There Are Just Two Lessons We Can Learn From The Messenger’s Sudden Implosion

The logo for The Messenger with part of it obscured with a black smear so it reads "The Mess."

The Messenger, a digital news outlet that launched in May 2023, had grand plans. Its founder spoke often about a desire to not just build a thriving newsroom but to restore trust in media itself with a no-frills approach to reporting the news fairly and at scale. The Messenger would hire hundreds of journalists, it proclaimed (and then did), making itself one of the bigger news organizations in the country. And for about seven months, it was. Then, on Wednesday, it died a swift death, its employees all left without jobs and the website they worked for excised from the internet altogether. The only people surprised are the roughly 8 billion who did not design its business plan.

The outlet’s approach was shockingly vintage. The Messenger did not sell subscriptions. It did not launch a podcasting operation. It did not shill partnerships with brands in an effort to become a hub of sponsored content that passes for journalism-adjacent. Instead, the Messenger played the hits. Its leaders, led by longtime media entrepreneur Jimmy Finkelstein, planned out a website that would supposedly get tons of page views and make money by selling standard digital advertising that would appear alongside articles. That was a popular concept in 2010 or so, before tech giants swallowed up the vast majority of the digital advertising market that the Messenger declared would be its lifeblood. The Messenger projected that it would make $100 million in advertising revenue in 2023. It wound up bringing in between $3 million and $4 million, according to various reports over the past few weeks. The Messenger had $50 million in startup funding. Its loss in seven months was nearly all of that.

The failure was one of vision, not execution by a talented team of roughly 300 writers and editors. The Messenger’s founders built a website for a world that no longer exists. They played stupid games and won stupid prizes. The site’s biggest achievement in its nascency was being the first to report that Taylor Swift and Travis Kelce were “quietly hanging out” last fall. That story, like all the Messenger’s other stories, is now impossible to access unless you saved a copy somewhere.

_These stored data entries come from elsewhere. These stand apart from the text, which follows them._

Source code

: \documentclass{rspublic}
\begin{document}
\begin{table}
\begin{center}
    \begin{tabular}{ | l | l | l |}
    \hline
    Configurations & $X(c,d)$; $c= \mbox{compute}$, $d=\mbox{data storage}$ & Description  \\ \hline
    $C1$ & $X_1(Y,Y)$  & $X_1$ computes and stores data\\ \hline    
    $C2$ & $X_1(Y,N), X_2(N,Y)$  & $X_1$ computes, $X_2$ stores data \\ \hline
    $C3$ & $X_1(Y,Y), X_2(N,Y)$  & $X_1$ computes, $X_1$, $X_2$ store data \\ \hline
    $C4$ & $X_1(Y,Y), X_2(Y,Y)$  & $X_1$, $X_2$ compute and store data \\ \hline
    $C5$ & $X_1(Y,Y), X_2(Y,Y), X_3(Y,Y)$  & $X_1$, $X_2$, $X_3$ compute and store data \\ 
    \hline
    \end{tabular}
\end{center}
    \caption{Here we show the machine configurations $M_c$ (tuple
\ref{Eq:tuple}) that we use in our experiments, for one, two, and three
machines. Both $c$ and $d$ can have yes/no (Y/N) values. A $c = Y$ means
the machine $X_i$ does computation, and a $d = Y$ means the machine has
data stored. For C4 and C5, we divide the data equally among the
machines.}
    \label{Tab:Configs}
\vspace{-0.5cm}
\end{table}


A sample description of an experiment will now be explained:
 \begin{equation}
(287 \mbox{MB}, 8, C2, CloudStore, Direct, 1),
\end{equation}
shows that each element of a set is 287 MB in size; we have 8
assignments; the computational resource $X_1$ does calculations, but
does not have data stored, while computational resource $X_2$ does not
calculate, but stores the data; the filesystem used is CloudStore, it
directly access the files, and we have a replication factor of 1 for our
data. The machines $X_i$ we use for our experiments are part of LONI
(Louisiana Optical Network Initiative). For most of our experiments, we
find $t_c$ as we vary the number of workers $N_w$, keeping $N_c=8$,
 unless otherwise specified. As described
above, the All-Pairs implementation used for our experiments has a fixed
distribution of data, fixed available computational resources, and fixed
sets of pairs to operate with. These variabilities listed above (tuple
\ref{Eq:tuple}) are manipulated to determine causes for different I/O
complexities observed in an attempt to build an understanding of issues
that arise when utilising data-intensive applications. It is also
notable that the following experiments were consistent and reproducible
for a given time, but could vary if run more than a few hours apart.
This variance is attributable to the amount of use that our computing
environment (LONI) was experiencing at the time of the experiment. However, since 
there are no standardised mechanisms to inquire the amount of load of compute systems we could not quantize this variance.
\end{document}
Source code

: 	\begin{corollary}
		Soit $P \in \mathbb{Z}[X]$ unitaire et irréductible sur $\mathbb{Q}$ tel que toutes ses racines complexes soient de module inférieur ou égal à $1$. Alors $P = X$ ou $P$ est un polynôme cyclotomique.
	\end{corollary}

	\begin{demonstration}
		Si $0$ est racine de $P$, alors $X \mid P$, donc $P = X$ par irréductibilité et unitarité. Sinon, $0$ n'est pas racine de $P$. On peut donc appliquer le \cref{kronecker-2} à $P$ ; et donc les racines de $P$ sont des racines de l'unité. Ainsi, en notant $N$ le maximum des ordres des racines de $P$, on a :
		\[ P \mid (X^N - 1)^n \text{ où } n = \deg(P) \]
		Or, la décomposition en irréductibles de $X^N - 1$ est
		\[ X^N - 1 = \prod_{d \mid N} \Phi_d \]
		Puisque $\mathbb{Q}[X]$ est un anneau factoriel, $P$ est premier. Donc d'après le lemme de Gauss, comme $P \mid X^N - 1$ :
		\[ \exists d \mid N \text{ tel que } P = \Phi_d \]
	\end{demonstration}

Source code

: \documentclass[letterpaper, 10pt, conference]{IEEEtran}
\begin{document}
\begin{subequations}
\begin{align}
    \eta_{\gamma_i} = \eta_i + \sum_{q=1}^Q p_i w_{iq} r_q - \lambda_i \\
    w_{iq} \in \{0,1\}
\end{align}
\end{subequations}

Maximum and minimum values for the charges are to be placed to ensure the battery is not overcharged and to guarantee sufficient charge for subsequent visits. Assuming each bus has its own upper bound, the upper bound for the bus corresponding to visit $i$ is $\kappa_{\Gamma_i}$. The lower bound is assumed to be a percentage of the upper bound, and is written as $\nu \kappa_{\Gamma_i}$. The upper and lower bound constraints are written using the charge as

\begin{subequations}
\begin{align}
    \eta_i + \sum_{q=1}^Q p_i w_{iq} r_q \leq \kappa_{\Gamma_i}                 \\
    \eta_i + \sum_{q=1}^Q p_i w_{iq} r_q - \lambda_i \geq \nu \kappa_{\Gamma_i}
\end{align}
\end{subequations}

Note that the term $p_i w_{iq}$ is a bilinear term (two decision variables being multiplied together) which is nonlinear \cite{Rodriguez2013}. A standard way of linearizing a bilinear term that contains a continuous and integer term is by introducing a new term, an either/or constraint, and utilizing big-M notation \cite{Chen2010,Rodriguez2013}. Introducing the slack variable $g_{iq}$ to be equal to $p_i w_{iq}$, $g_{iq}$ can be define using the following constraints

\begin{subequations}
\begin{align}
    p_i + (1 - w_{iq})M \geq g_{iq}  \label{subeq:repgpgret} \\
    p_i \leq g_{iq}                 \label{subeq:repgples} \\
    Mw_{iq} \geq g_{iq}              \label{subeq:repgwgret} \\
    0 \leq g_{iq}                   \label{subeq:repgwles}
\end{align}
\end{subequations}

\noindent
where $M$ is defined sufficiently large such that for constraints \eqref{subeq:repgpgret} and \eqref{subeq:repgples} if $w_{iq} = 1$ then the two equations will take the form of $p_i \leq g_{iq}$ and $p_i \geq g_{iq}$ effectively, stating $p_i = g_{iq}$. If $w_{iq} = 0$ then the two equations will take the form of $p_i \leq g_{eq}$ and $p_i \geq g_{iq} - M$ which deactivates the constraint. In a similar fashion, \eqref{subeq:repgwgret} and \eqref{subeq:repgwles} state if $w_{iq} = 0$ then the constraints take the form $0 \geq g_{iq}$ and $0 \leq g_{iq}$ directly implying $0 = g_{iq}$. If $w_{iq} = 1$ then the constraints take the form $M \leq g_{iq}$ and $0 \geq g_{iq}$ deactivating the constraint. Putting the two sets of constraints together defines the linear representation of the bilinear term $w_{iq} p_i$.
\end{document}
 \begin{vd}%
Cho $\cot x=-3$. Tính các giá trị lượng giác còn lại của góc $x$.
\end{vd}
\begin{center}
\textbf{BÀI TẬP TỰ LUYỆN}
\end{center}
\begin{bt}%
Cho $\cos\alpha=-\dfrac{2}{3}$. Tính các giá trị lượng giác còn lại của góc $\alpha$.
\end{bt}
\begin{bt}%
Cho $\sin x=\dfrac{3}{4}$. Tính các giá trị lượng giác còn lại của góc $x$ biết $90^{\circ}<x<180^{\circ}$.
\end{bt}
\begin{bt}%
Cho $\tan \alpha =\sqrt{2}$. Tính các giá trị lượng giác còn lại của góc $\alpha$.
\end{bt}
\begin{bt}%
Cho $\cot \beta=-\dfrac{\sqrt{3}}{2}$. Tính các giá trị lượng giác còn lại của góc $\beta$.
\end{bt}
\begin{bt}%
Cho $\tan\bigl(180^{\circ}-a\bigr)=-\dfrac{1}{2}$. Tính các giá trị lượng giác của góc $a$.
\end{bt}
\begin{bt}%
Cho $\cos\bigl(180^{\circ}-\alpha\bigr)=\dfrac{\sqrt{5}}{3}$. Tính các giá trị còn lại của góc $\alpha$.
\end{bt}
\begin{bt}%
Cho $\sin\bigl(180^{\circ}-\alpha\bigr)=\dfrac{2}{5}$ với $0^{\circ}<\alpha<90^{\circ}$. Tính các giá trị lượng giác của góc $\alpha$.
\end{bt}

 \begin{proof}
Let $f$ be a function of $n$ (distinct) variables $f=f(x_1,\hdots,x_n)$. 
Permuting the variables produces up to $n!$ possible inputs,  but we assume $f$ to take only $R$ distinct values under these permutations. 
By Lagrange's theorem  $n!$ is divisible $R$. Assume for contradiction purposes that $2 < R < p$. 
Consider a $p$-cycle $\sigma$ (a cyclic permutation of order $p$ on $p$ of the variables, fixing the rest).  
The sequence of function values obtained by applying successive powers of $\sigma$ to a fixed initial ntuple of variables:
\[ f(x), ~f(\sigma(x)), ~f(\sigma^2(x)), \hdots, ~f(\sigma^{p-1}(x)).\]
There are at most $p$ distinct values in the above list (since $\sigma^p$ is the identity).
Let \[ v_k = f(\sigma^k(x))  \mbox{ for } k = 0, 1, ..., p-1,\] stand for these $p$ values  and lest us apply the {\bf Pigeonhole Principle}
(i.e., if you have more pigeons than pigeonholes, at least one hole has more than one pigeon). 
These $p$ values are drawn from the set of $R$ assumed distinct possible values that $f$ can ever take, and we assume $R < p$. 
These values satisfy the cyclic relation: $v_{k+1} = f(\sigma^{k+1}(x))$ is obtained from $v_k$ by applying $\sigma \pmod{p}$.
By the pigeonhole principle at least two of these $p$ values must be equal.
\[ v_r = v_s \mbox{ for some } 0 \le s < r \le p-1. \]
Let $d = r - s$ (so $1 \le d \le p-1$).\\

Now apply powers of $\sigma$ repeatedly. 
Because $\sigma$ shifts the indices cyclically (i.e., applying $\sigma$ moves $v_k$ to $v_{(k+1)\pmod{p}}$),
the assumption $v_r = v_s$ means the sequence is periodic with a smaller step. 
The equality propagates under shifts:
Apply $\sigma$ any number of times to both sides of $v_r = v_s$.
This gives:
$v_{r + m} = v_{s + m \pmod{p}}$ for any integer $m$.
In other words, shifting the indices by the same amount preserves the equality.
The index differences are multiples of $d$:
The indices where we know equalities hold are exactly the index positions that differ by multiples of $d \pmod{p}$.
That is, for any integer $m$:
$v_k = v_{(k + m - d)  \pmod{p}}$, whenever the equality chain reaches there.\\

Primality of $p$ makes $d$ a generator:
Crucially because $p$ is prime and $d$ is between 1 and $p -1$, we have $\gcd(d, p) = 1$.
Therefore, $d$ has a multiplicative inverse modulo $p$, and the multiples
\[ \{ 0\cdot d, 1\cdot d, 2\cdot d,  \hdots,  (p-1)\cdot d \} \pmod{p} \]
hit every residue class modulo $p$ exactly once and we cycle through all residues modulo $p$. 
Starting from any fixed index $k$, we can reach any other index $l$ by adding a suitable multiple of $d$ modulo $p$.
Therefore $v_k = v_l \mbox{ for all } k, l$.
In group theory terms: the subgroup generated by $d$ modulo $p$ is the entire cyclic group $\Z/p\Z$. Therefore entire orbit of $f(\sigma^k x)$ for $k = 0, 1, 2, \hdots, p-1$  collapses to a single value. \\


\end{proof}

It might be tempting, given the talent of the Messenger’s staff and the inevitable failure of the publication anyway, to take the end of the outlet as some kind of lesson on the state of the news media. But there’s no lesson here that attentive people didn’t learn many years ago. The first lesson is that time machines remain hard to acquire on any media company’s budget, even one with such generous funding. And the other lesson is that not all extremely rich people should be allowed to start media companies.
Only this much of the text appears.